The head of US financial consumer protection resigns

The director of the Office of Consumer Financial Protection (CFPB), Richard Cordray, will step down at the end of the month, after six years leading an agency created after the acute crisis 2008-2010 and that has been widely criticized by US President Donald Trump, as announced today.

Washington, Nov 15 (EFE) .- The director of the Office of Consumer Financial Protection (CFPB), Richard Cordray, will leave office at the end of the month, after six years leading an agency created after the acute crisis of 2008-2010 and has been widely criticized by US President Donald Trump, announced today.

"Together, we have made a real and lasting difference that has improved the lives of the people, "he said in the email sent to the employees of the CFPB in which he reported his departure by the end of the month.

Cordray, who acceded to the position in 2012, whose mandate ended in July 2018, he did not explain the reasons for his departure.

"I hope that the new leadership will also see that value and work to preserve it, perhaps in a different from those of before, but wishing, as I have, to serve in a way that benefits and strengthens our economy and community, "he added.

As a result, Cordray leaves the door open to Trump remodeling the agency created in 2011 by the then president of the United States, Barack Obama, to increase the supervision of financial institutions in mortgages and cards of credits, among other financial products, and to protect consumers after the abuses prior to the outbreak of the crisis.

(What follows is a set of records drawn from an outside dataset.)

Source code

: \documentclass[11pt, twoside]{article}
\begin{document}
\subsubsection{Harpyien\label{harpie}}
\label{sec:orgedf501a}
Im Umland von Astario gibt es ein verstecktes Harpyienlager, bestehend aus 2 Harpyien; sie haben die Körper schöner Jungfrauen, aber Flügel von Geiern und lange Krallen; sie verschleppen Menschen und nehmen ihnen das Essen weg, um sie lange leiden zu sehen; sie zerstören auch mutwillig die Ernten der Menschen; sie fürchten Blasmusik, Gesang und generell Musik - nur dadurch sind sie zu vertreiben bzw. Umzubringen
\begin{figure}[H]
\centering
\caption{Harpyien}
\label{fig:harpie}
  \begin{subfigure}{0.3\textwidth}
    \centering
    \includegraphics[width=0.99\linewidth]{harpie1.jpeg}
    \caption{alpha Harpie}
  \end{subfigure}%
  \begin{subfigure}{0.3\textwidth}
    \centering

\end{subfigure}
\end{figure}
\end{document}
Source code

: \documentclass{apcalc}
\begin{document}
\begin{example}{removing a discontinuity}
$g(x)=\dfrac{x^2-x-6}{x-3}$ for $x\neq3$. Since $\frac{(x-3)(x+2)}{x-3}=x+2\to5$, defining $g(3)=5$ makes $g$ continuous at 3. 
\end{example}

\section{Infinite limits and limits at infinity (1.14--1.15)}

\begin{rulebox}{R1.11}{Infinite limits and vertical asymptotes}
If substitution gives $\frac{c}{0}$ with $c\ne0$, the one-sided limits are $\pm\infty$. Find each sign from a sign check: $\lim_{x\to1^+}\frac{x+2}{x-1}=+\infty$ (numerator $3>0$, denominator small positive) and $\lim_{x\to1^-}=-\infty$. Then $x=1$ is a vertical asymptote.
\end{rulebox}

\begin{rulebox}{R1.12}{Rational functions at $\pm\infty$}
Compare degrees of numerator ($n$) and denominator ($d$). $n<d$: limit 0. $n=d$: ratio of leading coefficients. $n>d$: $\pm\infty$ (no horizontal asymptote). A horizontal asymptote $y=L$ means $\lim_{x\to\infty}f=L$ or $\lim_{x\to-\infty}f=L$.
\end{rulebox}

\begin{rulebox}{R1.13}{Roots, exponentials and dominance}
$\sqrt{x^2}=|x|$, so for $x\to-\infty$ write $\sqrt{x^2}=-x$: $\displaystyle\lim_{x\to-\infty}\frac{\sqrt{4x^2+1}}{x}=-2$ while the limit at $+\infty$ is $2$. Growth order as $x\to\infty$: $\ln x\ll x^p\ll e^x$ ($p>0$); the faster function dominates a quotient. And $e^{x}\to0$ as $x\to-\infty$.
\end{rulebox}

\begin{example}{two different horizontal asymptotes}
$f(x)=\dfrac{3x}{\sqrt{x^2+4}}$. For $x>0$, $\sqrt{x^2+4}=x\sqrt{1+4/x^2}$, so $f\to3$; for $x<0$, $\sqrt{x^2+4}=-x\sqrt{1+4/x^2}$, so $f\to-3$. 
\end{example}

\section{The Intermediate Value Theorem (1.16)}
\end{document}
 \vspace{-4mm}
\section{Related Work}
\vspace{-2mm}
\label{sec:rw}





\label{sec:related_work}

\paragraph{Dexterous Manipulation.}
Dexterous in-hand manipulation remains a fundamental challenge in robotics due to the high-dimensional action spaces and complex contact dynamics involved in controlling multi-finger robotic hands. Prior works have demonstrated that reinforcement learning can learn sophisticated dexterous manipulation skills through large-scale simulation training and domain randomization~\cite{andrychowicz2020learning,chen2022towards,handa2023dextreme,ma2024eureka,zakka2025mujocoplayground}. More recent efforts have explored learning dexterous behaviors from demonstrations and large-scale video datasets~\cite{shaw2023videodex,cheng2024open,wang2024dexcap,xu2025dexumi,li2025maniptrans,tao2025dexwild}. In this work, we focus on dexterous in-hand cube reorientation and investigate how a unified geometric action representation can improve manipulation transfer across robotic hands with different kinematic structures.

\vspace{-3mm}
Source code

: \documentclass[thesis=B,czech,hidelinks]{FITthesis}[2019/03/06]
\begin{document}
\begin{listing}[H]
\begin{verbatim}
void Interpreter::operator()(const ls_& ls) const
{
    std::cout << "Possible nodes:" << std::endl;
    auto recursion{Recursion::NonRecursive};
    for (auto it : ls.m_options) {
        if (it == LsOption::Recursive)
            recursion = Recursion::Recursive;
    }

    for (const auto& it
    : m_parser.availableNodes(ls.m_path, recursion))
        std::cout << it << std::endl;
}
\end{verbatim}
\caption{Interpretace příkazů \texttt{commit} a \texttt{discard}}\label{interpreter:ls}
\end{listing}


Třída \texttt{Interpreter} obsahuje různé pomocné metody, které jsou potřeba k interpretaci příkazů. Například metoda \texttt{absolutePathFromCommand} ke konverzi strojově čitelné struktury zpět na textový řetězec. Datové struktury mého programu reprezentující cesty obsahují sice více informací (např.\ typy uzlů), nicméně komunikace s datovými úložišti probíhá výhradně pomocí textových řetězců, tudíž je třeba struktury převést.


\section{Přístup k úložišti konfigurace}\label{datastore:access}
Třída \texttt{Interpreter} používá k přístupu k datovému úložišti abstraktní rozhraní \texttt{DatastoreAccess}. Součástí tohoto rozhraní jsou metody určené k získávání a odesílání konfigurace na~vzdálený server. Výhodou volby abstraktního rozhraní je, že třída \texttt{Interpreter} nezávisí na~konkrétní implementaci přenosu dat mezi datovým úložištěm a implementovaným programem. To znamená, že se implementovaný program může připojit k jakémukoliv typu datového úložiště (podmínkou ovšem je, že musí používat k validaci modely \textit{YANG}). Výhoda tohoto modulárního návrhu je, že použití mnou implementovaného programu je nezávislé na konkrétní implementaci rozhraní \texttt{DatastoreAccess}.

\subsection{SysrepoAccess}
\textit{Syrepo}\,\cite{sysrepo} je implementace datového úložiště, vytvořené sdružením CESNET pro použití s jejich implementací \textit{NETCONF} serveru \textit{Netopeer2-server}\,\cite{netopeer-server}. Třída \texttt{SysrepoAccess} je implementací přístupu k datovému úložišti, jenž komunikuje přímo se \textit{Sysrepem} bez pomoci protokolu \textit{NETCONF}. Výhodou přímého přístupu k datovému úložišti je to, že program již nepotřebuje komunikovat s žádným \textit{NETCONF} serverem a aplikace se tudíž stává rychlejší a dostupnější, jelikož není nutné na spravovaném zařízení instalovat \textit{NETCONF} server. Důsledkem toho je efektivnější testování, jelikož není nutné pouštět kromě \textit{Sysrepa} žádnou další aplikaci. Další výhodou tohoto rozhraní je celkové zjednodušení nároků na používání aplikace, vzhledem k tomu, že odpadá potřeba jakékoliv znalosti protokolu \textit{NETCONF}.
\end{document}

The CFPB has been accused by Trump and the Republicans in the Congress to have an excessive power and to restrain the financial sector with a large regulatory burden.

Precisely at the end of October, the United States Senate passed a law that prevents consumers from jointly demanding their banks or credit card companies, which dismantled one of the regulations applied by the office headed by Cordray.

The Republicans valued his exit, while the Democrats lamented his departure and warned about his possible successor, since, according to the leader of the Democratic minority in the Senate, Chuck Schumer, the Trump government has "a problematic pattern of naming people who despise federal agencies to run them."